Two important prison inspection reports were published last week. One received widespread media attention due to the astonishing nine-fold increase in use of force to restrain teenagers. The other, largely positive, report of adult male prison, HMP The Mount, slipped under the radar somewhat.
Both reports call attention to the corrosive impact of prison overcrowding on the welfare of prisoners. At HMP The Mount, inspectors were disappointed that the prison had to resort increasingly to doubling up prisoners in cells intended for single use - a direct consequence of need for space following the public disorder sentencing. Already, across the prison estate the trebling or doubling up in cells is rife; around a quarter of prisoners are sharing cells meant for one person.
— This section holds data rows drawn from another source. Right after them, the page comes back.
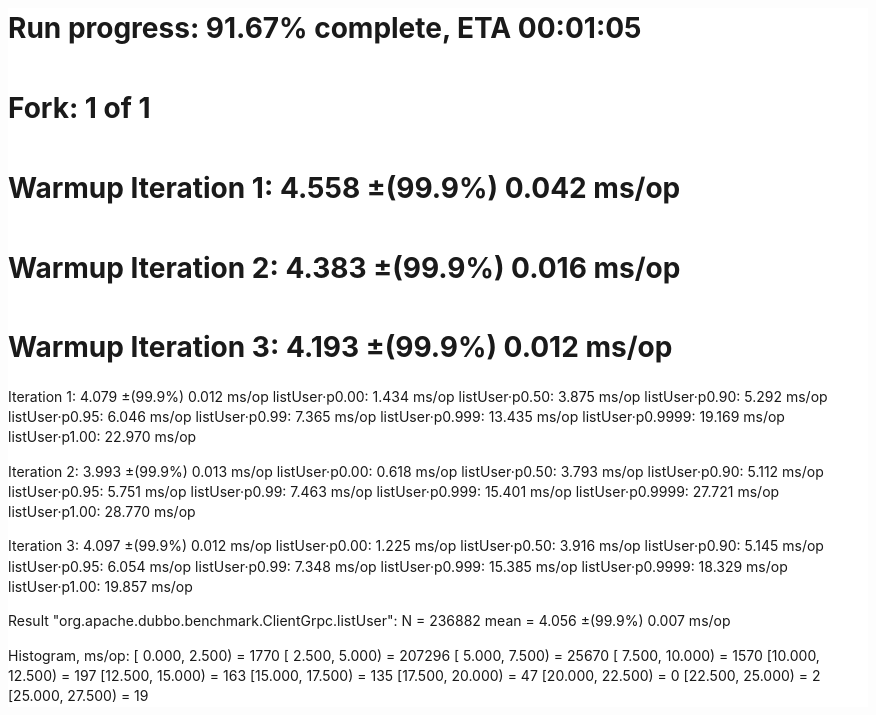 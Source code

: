 # Run progress: 91.67% complete, ETA 00:01:05
# Fork: 1 of 1
# Warmup Iteration   1: 4.558 ±(99.9%) 0.042 ms/op
# Warmup Iteration   2: 4.383 ±(99.9%) 0.016 ms/op
# Warmup Iteration   3: 4.193 ±(99.9%) 0.012 ms/op
Iteration   1: 4.079 ±(99.9%) 0.012 ms/op
                 listUser·p0.00:   1.434 ms/op
                 listUser·p0.50:   3.875 ms/op
                 listUser·p0.90:   5.292 ms/op
                 listUser·p0.95:   6.046 ms/op
                 listUser·p0.99:   7.365 ms/op
                 listUser·p0.999:  13.435 ms/op
                 listUser·p0.9999: 19.169 ms/op
                 listUser·p1.00:   22.970 ms/op

Iteration   2: 3.993 ±(99.9%) 0.013 ms/op
                 listUser·p0.00:   0.618 ms/op
                 listUser·p0.50:   3.793 ms/op
                 listUser·p0.90:   5.112 ms/op
                 listUser·p0.95:   5.751 ms/op
                 listUser·p0.99:   7.463 ms/op
                 listUser·p0.999:  15.401 ms/op
                 listUser·p0.9999: 27.721 ms/op
                 listUser·p1.00:   28.770 ms/op

Iteration   3: 4.097 ±(99.9%) 0.012 ms/op
                 listUser·p0.00:   1.225 ms/op
                 listUser·p0.50:   3.916 ms/op
                 listUser·p0.90:   5.145 ms/op
                 listUser·p0.95:   6.054 ms/op
                 listUser·p0.99:   7.348 ms/op
                 listUser·p0.999:  15.385 ms/op
                 listUser·p0.9999: 18.329 ms/op
                 listUser·p1.00:   19.857 ms/op



Result "org.apache.dubbo.benchmark.ClientGrpc.listUser":
  N = 236882
  mean =      4.056 ±(99.9%) 0.007 ms/op

  Histogram, ms/op:
    [ 0.000,  2.500) = 1770 
    [ 2.500,  5.000) = 207296 
    [ 5.000,  7.500) = 25670 
    [ 7.500, 10.000) = 1570 
    [10.000, 12.500) = 197 
    [12.500, 15.000) = 163 
    [15.000, 17.500) = 135 
    [17.500, 20.000) = 47 
    [20.000, 22.500) = 0 
    [22.500, 25.000) = 2 
    [25.000, 27.500) = 19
As the Conservative party noted whilst in opposition, this means thousands of prisoners have to sleep in a room containing another prisoner's open lavatory.
In last week's report of Ashfield young offender institution, the chief inspector of prisons squarely linked the levels of young prisoners feeling unsafe to the fact that the prison is running at near or full capacity.
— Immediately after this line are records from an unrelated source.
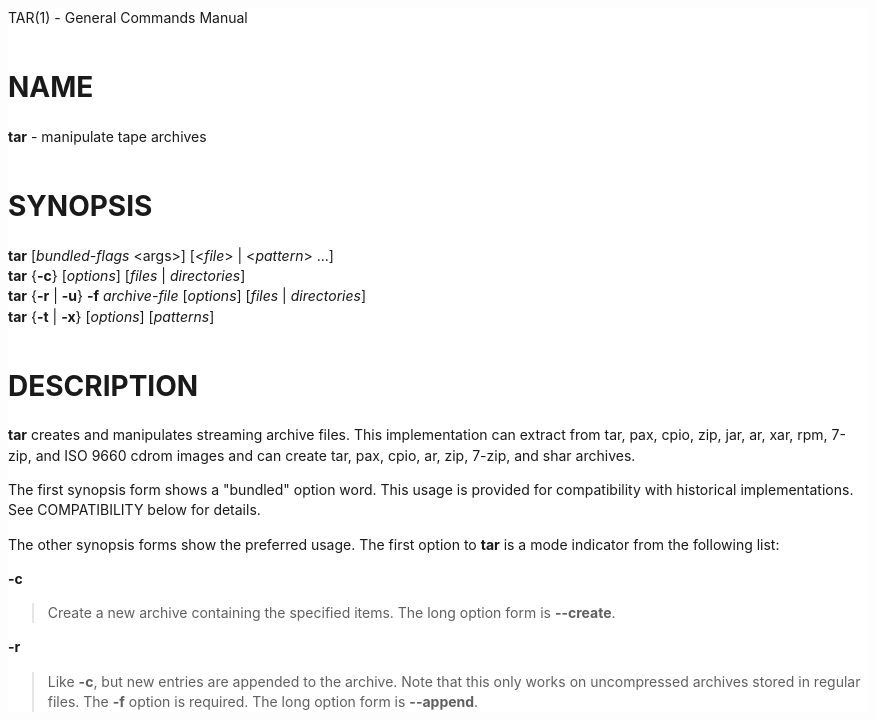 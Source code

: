 TAR(1) - General Commands Manual

# NAME

**tar** - manipulate tape archives

# SYNOPSIS

**tar**
\[*bundled-flags*&nbsp;&lt;args&gt;]
\[&lt;*file*&gt;&nbsp;|&nbsp;&lt;*pattern*&gt;&nbsp;...]  
**tar**
{**-c**}
\[*options*]
\[*files*&nbsp;|&nbsp;*directories*]  
**tar**
{**-r**&nbsp;|&nbsp;**-u**}
**-f**&nbsp;*archive-file*
\[*options*]
\[*files*&nbsp;|&nbsp;*directories*]  
**tar**
{**-t**&nbsp;|&nbsp;**-x**}
\[*options*]
\[*patterns*]

# DESCRIPTION

**tar**
creates and manipulates streaming archive files.
This implementation can extract from tar, pax, cpio, zip, jar, ar, xar,
rpm, 7-zip, and ISO 9660 cdrom images and can create tar, pax, cpio, ar, zip,
7-zip, and shar archives.

The first synopsis form shows a
"bundled"
option word.
This usage is provided for compatibility with historical implementations.
See COMPATIBILITY below for details.

The other synopsis forms show the preferred usage.
The first option to
**tar**
is a mode indicator from the following list:

**-c**

> Create a new archive containing the specified items.
> The long option form is **-&#45;create**.

**-r**

> Like
> **-c**,
> but new entries are appended to the archive.
> Note that this only works on uncompressed archives stored in regular files.
> The
> **-f**
> option is required.
> The long option form is **-&#45;append**.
This is by no means a new phenomenon. Successive criminal justice experts have expressed concern about prison overcrowding, powerfully described by Lord Woolf, a former Lord Chief Justice, as a "cancer" at the heart of the prison service. Deeply worrying, a 2004 report by the Joint Committee on Human Rights raised concerns about the link between prison overcrowding and self-inflected deaths in custody.
Some people will say that the answer is to build more prisons. But history has shown that overcrowding and the overuse of prison are two interlocked crises; we cannot simply build our way out of this mess. Between 2003-4 and 2008-9, for instance, expenditure on prisons increased by nearly 40% in real terms. In spite of this relentless expansion, overcrowding remained a persistent feature of the system. When the prison population more than doubles in two decades, it is time to look at the supply side rather than simply finding 'better' ways to manage the influx.
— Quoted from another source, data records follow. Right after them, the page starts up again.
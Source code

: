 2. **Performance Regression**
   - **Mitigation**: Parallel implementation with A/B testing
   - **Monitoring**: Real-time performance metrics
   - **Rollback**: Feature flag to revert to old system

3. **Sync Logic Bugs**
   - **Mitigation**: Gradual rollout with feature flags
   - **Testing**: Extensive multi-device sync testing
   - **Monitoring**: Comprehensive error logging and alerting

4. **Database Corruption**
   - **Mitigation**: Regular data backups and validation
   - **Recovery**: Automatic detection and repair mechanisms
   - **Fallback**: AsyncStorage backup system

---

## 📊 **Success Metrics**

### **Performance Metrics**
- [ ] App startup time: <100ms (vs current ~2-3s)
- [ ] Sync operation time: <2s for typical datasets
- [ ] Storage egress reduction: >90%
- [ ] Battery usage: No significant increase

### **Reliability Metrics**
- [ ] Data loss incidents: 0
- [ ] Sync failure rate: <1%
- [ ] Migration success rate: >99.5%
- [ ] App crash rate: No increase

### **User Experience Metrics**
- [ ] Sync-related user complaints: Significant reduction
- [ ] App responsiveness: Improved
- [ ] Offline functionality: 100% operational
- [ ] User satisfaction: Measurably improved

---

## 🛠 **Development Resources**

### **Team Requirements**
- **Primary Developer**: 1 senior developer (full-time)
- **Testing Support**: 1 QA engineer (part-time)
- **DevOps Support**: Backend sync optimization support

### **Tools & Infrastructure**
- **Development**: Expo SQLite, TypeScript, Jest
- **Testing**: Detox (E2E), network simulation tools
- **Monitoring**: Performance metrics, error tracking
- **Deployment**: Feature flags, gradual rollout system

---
The government will soon publish new proposals for improving community sentences. While this is welcome, will it be enough? The real challenge is to ensure community sentences are used where possible instead of custody, rather than deployed as an additional means of punishment. For example, far too many vulnerable women and people with multiple needs are still being locked up who pose no threat to the public. In 2010, a record 25 parents in England and Wales were jailed for allowing their children to be truant from school. This is an inappropriate use of prison, and judging by the response to this article on the Daily Mail website, it is not what the public expect prison to be used for either.
Equally, many people with drug or alcohol addictions are being imprisoned who could receive far more appropriate and effective treatment in the community. Currently 75% of prisoners who say that they had a drug problem before custody go on to reoffend within a year of release. This is a policy that is failing victims, communities and families.
Ensuring the provision of effective community sentences, important as this is, may not prove sufficient to tackle the crisis without also curtailing the overuse of prison - increasingly deployed in an attempt to 'solve' societal and community problems. Community sentencing reform should therefore be part of a wider strategy that challenges the over-reliance on custody and looks to solutions within local communities, such as restorative justice, local drug courts and women's centres. Until a fundamental rethink of prisons policy is undertaken, overcrowding will remain a critical issue.